Dear reviewer, thank you for your thoughtful feedback. We appreciate your efforts. We provide answers below:
W1. “They claimed the differentiable implicit method is their novelty; however, PyTorch supports differentiable linear solvers”
Answer for W1. We have not claimed an implicit method as our novelty, we have claimed an implicit differentiable Finite Volume solver to be used in our coarsening framework. However, we agree that our current formulation contribution sounds misleading and we will correct the formulation in our manuscript as follows: We develop the differentiable implicit numerical finite volume solver that leverages differentiable Voronoi tesselation.

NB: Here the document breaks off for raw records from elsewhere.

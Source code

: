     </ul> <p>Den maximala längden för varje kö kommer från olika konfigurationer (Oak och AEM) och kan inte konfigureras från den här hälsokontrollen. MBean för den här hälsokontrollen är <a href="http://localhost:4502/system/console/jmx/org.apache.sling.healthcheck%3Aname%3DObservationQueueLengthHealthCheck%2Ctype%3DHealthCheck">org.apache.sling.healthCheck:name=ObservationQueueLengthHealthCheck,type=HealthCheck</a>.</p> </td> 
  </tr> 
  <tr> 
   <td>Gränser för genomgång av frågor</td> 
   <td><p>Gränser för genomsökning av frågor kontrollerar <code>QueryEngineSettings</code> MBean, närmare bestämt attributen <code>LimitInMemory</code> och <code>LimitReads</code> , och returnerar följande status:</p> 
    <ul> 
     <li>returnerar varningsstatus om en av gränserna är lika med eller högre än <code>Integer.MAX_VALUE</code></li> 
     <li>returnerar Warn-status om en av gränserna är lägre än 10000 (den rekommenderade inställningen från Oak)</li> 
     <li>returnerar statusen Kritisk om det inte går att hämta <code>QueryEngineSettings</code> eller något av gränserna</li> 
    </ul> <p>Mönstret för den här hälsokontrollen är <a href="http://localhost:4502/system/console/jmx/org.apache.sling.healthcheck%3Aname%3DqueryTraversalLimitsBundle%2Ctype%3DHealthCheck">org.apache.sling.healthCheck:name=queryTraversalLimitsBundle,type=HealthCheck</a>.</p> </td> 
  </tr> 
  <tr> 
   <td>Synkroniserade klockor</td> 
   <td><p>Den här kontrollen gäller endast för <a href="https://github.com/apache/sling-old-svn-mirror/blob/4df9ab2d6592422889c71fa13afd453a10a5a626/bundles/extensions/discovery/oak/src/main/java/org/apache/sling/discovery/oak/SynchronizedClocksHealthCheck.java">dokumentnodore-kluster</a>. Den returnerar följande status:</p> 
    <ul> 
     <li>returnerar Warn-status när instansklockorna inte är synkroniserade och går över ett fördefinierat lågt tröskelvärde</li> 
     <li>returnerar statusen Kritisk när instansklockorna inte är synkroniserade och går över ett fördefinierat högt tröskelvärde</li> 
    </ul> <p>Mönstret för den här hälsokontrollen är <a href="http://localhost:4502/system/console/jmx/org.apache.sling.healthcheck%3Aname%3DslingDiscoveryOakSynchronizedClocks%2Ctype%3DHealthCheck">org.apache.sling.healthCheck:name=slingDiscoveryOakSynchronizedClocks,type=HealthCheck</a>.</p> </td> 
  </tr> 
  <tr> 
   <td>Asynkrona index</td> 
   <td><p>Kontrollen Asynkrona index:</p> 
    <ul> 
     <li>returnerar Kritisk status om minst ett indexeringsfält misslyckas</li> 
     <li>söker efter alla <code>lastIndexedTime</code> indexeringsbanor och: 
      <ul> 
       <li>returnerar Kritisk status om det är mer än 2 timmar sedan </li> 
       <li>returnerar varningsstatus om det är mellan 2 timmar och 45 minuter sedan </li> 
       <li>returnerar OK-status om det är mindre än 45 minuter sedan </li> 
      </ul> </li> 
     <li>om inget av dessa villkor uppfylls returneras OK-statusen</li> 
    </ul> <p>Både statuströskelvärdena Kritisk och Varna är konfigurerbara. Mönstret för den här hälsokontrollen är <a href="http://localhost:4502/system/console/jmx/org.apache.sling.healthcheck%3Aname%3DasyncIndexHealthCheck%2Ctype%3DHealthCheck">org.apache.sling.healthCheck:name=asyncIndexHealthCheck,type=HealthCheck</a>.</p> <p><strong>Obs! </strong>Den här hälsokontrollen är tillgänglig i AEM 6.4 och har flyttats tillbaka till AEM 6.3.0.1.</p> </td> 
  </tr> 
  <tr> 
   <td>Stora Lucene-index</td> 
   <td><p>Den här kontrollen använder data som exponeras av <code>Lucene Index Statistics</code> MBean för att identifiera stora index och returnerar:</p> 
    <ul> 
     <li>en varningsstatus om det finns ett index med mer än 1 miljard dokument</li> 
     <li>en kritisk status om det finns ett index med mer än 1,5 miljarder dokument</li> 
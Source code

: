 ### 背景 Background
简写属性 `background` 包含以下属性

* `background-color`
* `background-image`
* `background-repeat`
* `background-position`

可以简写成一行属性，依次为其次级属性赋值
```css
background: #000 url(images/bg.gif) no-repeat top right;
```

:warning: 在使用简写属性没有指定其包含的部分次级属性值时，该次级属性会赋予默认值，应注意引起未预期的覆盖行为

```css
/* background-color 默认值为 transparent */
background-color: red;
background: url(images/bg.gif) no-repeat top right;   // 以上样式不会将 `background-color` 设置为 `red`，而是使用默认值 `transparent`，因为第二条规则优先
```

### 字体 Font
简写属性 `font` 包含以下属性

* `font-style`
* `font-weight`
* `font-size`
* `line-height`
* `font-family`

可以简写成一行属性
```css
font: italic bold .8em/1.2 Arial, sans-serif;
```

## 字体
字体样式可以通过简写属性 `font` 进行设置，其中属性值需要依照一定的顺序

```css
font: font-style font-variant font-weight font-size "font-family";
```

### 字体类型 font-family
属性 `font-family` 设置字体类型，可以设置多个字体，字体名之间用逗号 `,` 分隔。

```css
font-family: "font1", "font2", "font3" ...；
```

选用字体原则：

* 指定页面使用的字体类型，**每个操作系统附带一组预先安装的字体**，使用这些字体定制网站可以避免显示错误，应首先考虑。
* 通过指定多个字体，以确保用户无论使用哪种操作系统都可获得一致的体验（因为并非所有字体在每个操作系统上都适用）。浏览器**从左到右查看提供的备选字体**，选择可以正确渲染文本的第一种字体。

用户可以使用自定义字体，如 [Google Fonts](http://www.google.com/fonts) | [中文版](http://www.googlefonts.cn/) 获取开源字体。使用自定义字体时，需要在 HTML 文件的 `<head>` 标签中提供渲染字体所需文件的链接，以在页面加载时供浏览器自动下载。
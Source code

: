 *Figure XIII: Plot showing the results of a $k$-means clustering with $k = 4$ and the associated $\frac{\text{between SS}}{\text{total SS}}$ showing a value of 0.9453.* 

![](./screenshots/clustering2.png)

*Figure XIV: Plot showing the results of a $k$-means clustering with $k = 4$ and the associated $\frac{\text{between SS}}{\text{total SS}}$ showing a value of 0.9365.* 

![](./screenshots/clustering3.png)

While PyTorch’ torch.linalg.solve is a powerful tool for dense linear systems, it lacks native support for efficient sparse matrix operations. In contrast, JAX, particularly with its spsolve method from jax.experimental branch is optimized for handling large-scale sparse linear systems. This is crucial for real-world tasks where the underlying matrices are inherently sparse due to the nature of finite volume discretization.
W2. “In addition, the community knows that there are implicit GNNs that solve implicit problems”
Answer for W2. Yes, implicit GNN is a known approach. However, implicit GNNs primarily focus on enhancing message passing mechanisms to capture long-range dependencies within graphs without being constrained by a fixed number of layers. The term “implicit” in this paper means using implicit updating scheme for message passing instead of a classical explicit updating message passing mechanism. This is completely different from our “implicit” meaning in the context of implicit scheme for solving linear systems.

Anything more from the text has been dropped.